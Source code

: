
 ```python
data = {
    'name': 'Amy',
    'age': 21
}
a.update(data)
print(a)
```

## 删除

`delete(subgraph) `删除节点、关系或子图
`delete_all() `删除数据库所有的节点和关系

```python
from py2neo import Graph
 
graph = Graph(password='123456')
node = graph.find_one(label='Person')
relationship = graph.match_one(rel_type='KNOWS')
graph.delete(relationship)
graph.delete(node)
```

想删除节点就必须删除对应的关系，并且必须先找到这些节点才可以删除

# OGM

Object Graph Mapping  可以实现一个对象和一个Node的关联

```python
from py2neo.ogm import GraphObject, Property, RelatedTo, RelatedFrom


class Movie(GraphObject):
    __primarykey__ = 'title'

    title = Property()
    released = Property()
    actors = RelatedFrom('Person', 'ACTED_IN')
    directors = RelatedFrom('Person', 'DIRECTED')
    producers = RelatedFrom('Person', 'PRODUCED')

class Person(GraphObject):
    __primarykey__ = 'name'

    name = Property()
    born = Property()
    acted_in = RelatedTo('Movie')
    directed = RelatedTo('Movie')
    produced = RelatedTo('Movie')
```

■ ■ ■ ■

▶ **PROBLEM DESCRIPTION**
When you have gone through the records above, say how many lines include the word "Movie", and write nothing besides that number.

▶ **EXPECTED OUTPUT**
4